## [Material for this exercise]
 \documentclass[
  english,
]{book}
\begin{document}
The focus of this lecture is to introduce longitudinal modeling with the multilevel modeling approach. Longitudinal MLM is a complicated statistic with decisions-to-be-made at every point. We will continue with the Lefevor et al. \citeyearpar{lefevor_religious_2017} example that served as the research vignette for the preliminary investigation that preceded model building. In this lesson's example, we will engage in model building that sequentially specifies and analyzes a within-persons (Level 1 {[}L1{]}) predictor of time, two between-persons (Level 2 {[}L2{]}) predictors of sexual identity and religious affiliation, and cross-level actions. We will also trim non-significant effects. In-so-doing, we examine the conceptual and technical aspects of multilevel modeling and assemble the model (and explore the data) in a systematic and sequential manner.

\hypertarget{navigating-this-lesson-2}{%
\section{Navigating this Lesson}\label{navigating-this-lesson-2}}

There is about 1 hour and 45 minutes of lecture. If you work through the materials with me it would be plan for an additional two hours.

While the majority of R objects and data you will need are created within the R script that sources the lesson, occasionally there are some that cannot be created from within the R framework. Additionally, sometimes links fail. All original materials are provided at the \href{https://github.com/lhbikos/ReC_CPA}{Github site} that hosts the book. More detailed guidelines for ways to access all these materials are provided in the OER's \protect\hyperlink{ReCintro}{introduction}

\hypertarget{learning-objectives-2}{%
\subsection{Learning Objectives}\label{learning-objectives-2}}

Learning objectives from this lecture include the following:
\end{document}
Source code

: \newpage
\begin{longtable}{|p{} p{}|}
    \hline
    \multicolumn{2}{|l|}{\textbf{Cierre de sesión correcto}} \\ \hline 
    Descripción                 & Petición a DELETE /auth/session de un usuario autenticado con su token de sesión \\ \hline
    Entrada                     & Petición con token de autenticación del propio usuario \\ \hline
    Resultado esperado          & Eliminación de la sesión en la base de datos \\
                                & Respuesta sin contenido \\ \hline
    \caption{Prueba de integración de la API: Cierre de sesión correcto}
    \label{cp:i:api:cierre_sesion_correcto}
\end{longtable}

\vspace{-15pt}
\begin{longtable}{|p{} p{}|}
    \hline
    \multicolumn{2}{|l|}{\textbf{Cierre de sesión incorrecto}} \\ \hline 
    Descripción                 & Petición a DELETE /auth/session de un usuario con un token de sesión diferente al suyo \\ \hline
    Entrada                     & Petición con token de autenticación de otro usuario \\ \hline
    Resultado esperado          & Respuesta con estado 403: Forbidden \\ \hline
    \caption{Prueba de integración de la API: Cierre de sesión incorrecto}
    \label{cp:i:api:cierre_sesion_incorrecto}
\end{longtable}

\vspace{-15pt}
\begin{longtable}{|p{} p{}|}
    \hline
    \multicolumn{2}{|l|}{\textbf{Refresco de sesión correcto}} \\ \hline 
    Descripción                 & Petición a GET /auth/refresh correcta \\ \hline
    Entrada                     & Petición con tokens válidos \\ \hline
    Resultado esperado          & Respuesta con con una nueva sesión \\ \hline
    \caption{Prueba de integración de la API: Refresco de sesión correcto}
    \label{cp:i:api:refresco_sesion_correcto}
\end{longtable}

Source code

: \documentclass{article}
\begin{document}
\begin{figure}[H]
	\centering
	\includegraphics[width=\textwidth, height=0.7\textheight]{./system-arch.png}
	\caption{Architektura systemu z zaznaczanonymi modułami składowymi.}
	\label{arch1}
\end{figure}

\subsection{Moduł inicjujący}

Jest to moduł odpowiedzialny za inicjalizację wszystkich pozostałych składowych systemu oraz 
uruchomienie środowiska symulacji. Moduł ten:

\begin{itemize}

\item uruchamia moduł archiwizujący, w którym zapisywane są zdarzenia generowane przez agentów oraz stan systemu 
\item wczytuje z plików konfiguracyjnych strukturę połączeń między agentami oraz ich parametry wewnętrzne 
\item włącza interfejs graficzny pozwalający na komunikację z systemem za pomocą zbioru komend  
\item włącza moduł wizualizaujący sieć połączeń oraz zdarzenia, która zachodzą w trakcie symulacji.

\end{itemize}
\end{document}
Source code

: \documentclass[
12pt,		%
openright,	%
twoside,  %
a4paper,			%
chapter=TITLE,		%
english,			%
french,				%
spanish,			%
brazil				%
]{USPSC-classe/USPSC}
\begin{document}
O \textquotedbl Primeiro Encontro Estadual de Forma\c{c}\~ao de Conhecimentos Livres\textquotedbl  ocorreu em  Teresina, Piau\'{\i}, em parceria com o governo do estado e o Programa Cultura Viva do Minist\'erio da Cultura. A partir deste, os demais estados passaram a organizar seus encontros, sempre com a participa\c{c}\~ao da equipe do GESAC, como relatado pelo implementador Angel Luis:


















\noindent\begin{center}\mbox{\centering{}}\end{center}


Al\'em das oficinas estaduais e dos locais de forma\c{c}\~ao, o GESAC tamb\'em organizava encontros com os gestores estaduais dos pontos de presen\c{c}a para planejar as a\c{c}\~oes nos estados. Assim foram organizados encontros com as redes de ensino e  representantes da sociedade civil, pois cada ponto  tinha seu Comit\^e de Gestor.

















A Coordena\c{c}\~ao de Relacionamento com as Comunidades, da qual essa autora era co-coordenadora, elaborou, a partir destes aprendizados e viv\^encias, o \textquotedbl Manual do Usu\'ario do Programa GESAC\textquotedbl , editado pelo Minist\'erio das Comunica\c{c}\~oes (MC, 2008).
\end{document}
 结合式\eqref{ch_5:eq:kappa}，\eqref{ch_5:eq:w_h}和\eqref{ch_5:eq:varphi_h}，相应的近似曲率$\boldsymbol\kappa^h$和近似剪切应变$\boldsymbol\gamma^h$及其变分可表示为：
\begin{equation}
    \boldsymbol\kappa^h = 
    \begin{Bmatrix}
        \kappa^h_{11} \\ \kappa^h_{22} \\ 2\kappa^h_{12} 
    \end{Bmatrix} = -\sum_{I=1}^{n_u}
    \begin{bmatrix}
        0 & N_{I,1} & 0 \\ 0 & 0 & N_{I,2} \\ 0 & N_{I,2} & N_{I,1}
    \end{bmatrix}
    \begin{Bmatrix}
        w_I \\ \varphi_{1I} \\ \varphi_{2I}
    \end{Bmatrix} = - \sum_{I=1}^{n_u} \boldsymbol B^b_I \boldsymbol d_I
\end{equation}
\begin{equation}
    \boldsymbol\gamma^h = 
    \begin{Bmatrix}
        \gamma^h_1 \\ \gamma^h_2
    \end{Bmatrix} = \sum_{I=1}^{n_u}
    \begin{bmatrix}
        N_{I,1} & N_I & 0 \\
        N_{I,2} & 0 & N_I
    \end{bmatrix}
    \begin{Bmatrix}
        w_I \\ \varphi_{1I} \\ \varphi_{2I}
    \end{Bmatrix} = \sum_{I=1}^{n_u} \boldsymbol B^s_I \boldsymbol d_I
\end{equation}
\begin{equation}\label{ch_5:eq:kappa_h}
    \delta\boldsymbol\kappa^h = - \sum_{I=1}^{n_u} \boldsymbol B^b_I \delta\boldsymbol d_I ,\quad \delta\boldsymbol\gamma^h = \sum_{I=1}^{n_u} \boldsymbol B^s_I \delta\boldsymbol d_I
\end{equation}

## [What is needed]
The reply must repeat all of the records precisely.

## [Exercise answer]
 \documentclass[
  english,
]{book}
\begin{document}
The focus of this lecture is to introduce longitudinal modeling with the multilevel modeling approach. Longitudinal MLM is a complicated statistic with decisions-to-be-made at every point. We will continue with the Lefevor et al. \citeyearpar{lefevor_religious_2017} example that served as the research vignette for the preliminary investigation that preceded model building. In this lesson's example, we will engage in model building that sequentially specifies and analyzes a within-persons (Level 1 {[}L1{]}) predictor of time, two between-persons (Level 2 {[}L2{]}) predictors of sexual identity and religious affiliation, and cross-level actions. We will also trim non-significant effects. In-so-doing, we examine the conceptual and technical aspects of multilevel modeling and assemble the model (and explore the data) in a systematic and sequential manner.

\hypertarget{navigating-this-lesson-2}{%
\section{Navigating this Lesson}\label{navigating-this-lesson-2}}

There is about 1 hour and 45 minutes of lecture. If you work through the materials with me it would be plan for an additional two hours.

While the majority of R objects and data you will need are created within the R script that sources the lesson, occasionally there are some that cannot be created from within the R framework. Additionally, sometimes links fail. All original materials are provided at the \href{https://github.com/lhbikos/ReC_CPA}{Github site} that hosts the book. More detailed guidelines for ways to access all these materials are provided in the OER's \protect\hyperlink{ReCintro}{introduction}

\hypertarget{learning-objectives-2}{%
\subsection{Learning Objectives}\label{learning-objectives-2}}

Learning objectives from this lecture include the following:
\end{document}
Source code

: \newpage
\begin{longtable}{|p{} p{}|}
    \hline
    \multicolumn{2}{|l|}{\textbf{Cierre de sesión correcto}} \\ \hline 
    Descripción                 & Petición a DELETE /auth/session de un usuario autenticado con su token de sesión \\ \hline
    Entrada                     & Petición con token de autenticación del propio usuario \\ \hline
    Resultado esperado          & Eliminación de la sesión en la base de datos \\
                                & Respuesta sin contenido \\ \hline
    \caption{Prueba de integración de la API: Cierre de sesión correcto}
    \label{cp:i:api:cierre_sesion_correcto}
\end{longtable}

\vspace{-15pt}
\begin{longtable}{|p{} p{}|}
    \hline
    \multicolumn{2}{|l|}{\textbf{Cierre de sesión incorrecto}} \\ \hline 
    Descripción                 & Petición a DELETE /auth/session de un usuario con un token de sesión diferente al suyo \\ \hline
    Entrada                     & Petición con token de autenticación de otro usuario \\ \hline
    Resultado esperado          & Respuesta con estado 403: Forbidden \\ \hline
    \caption{Prueba de integración de la API: Cierre de sesión incorrecto}
    \label{cp:i:api:cierre_sesion_incorrecto}
\end{longtable}

\vspace{-15pt}
\begin{longtable}{|p{} p{}|}
    \hline
    \multicolumn{2}{|l|}{\textbf{Refresco de sesión correcto}} \\ \hline 
    Descripción                 & Petición a GET /auth/refresh correcta \\ \hline
    Entrada                     & Petición con tokens válidos \\ \hline
    Resultado esperado          & Respuesta con con una nueva sesión \\ \hline
    \caption{Prueba de integración de la API: Refresco de sesión correcto}
    \label{cp:i:api:refresco_sesion_correcto}
\end{longtable}

Source code

: \documentclass{article}
\begin{document}
\begin{figure}[H]
	\centering
	\includegraphics[width=\textwidth, height=0.7\textheight]{./system-arch.png}
	\caption{Architektura systemu z zaznaczanonymi modułami składowymi.}
	\label{arch1}
\end{figure}

\subsection{Moduł inicjujący}

Jest to moduł odpowiedzialny za inicjalizację wszystkich pozostałych składowych systemu oraz 
uruchomienie środowiska symulacji. Moduł ten:

\begin{itemize}

\item uruchamia moduł archiwizujący, w którym zapisywane są zdarzenia generowane przez agentów oraz stan systemu 
\item wczytuje z plików konfiguracyjnych strukturę połączeń między agentami oraz ich parametry wewnętrzne 
\item włącza interfejs graficzny pozwalający na komunikację z systemem za pomocą zbioru komend  
\item włącza moduł wizualizaujący sieć połączeń oraz zdarzenia, która zachodzą w trakcie symulacji.

\end{itemize}
\end{document}
Source code

: \documentclass[
12pt,		%
openright,	%
twoside,  %
a4paper,			%
chapter=TITLE,		%
english,			%
french,				%
spanish,			%
brazil				%
]{USPSC-classe/USPSC}
\begin{document}
O \textquotedbl Primeiro Encontro Estadual de Forma\c{c}\~ao de Conhecimentos Livres\textquotedbl  ocorreu em  Teresina, Piau\'{\i}, em parceria com o governo do estado e o Programa Cultura Viva do Minist\'erio da Cultura. A partir deste, os demais estados passaram a organizar seus encontros, sempre com a participa\c{c}\~ao da equipe do GESAC, como relatado pelo implementador Angel Luis:


















\noindent\begin{center}\mbox{\centering{}}\end{center}


Al\'em das oficinas estaduais e dos locais de forma\c{c}\~ao, o GESAC tamb\'em organizava encontros com os gestores estaduais dos pontos de presen\c{c}a para planejar as a\c{c}\~oes nos estados. Assim foram organizados encontros com as redes de ensino e  representantes da sociedade civil, pois cada ponto  tinha seu Comit\^e de Gestor.

















A Coordena\c{c}\~ao de Relacionamento com as Comunidades, da qual essa autora era co-coordenadora, elaborou, a partir destes aprendizados e viv\^encias, o \textquotedbl Manual do Usu\'ario do Programa GESAC\textquotedbl , editado pelo Minist\'erio das Comunica\c{c}\~oes (MC, 2008).
\end{document}
 结合式\eqref{ch_5:eq:kappa}，\eqref{ch_5:eq:w_h}和\eqref{ch_5:eq:varphi_h}，相应的近似曲率$\boldsymbol\kappa^h$和近似剪切应变$\boldsymbol\gamma^h$及其变分可表示为：
\begin{equation}
    \boldsymbol\kappa^h = 
    \begin{Bmatrix}
        \kappa^h_{11} \\ \kappa^h_{22} \\ 2\kappa^h_{12} 
    \end{Bmatrix} = -\sum_{I=1}^{n_u}
    \begin{bmatrix}
        0 & N_{I,1} & 0 \\ 0 & 0 & N_{I,2} \\ 0 & N_{I,2} & N_{I,1}
    \end{bmatrix}
    \begin{Bmatrix}
        w_I \\ \varphi_{1I} \\ \varphi_{2I}
    \end{Bmatrix} = - \sum_{I=1}^{n_u} \boldsymbol B^b_I \boldsymbol d_I
\end{equation}
\begin{equation}
    \boldsymbol\gamma^h = 
    \begin{Bmatrix}
        \gamma^h_1 \\ \gamma^h_2
    \end{Bmatrix} = \sum_{I=1}^{n_u}
    \begin{bmatrix}
        N_{I,1} & N_I & 0 \\
        N_{I,2} & 0 & N_I
    \end{bmatrix}
    \begin{Bmatrix}
        w_I \\ \varphi_{1I} \\ \varphi_{2I}
    \end{Bmatrix} = \sum_{I=1}^{n_u} \boldsymbol B^s_I \boldsymbol d_I
\end{equation}
\begin{equation}\label{ch_5:eq:kappa_h}
    \delta\boldsymbol\kappa^h = - \sum_{I=1}^{n_u} \boldsymbol B^b_I \delta\boldsymbol d_I ,\quad \delta\boldsymbol\gamma^h = \sum_{I=1}^{n_u} \boldsymbol B^s_I \delta\boldsymbol d_I
\end{equation}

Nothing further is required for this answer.